**** Supplied material
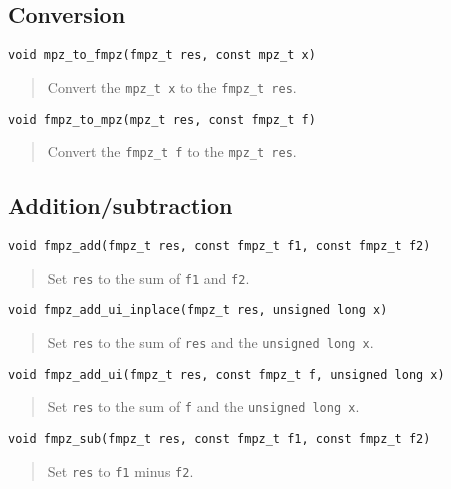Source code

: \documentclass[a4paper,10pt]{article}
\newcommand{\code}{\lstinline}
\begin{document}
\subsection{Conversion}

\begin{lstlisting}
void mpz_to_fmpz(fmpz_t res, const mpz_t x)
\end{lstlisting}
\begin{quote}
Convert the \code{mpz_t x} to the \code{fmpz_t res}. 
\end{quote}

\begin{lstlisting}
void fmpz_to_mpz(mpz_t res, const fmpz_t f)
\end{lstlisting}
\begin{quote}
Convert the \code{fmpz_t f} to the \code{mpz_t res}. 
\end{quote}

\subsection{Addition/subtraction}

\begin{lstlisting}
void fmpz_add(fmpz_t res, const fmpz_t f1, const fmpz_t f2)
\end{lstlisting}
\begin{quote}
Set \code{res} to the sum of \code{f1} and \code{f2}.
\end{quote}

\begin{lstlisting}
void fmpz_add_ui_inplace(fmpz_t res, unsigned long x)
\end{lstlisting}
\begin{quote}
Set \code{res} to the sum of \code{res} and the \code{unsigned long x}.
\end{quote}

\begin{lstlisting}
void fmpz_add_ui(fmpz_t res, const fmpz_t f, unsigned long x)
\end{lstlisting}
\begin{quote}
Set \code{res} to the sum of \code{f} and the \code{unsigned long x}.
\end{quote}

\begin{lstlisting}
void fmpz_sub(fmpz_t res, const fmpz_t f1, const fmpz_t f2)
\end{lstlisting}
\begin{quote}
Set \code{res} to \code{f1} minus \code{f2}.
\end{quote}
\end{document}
********
**** Supplied material
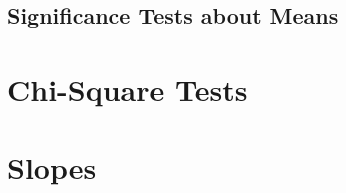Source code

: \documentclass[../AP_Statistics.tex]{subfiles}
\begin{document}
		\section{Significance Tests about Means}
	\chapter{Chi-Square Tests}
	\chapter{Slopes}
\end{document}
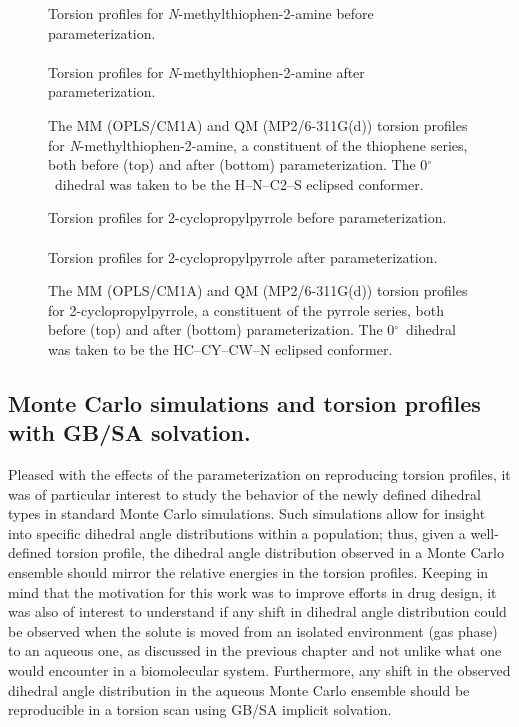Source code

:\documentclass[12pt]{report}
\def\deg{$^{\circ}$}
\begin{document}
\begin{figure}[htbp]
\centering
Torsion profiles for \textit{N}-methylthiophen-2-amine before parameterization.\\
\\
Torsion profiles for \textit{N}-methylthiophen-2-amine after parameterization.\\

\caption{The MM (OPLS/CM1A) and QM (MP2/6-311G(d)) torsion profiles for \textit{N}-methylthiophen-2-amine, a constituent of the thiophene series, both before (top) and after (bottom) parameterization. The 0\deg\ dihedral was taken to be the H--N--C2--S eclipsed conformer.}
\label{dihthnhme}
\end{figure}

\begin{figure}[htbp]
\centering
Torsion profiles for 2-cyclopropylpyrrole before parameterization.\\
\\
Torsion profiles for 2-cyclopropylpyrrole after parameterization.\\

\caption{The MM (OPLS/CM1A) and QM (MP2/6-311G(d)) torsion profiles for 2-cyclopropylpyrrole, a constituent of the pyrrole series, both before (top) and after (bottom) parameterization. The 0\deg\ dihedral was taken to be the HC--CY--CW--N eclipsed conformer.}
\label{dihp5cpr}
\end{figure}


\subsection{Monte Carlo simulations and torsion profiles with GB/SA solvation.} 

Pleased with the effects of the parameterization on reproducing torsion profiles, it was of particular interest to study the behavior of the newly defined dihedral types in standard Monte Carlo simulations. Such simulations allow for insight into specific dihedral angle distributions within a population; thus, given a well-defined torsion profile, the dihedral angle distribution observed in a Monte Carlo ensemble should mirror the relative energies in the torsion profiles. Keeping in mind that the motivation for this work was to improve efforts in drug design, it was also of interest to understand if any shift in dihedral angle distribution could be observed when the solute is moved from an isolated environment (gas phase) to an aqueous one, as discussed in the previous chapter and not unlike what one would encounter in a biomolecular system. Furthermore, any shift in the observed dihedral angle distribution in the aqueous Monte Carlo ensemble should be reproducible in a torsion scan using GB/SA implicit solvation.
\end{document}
********
**** Supplied material
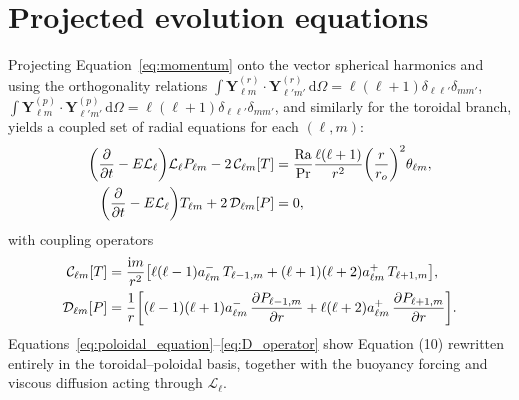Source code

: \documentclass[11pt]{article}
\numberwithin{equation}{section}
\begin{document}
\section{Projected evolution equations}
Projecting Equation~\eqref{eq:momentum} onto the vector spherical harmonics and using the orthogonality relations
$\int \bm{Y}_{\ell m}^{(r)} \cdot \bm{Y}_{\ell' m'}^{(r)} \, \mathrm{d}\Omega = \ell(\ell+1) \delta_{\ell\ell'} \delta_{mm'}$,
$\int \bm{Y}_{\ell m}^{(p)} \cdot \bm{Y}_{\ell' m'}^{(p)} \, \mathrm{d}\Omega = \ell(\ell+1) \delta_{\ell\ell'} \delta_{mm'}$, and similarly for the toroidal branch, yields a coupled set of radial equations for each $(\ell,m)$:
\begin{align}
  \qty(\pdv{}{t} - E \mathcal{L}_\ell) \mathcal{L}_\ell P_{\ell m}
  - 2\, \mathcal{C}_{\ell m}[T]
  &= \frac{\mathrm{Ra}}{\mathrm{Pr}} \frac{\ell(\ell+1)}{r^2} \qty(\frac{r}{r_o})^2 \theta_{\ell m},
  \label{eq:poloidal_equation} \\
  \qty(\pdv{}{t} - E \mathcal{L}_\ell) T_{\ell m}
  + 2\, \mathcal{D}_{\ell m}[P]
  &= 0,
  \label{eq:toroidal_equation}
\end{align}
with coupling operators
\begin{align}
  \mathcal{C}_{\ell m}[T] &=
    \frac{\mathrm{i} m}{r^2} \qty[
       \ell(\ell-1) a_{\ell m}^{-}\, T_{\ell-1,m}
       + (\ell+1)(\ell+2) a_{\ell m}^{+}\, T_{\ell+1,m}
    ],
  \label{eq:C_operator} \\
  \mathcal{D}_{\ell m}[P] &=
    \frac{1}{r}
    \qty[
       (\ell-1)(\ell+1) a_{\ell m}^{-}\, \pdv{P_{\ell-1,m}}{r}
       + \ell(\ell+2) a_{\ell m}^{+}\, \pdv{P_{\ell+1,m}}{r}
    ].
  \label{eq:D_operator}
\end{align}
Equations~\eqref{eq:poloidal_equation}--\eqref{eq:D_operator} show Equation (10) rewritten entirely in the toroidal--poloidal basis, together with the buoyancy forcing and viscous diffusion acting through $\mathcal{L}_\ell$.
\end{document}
********
- [Your objective] Pick every line containing the word "eqref" out of the material, and copy those lines.

- [Result for this task]
Projecting Equation~\eqref{eq:momentum} onto the vector spherical harmonics and using the orthogonality relations
Equations~\eqref{eq:poloidal_equation}--\eqref{eq:D_operator} show Equation (10) rewritten entirely in the toroidal--poloidal basis, together with the buoyancy forcing and viscous diffusion acting through $\mathcal{L}_\ell$.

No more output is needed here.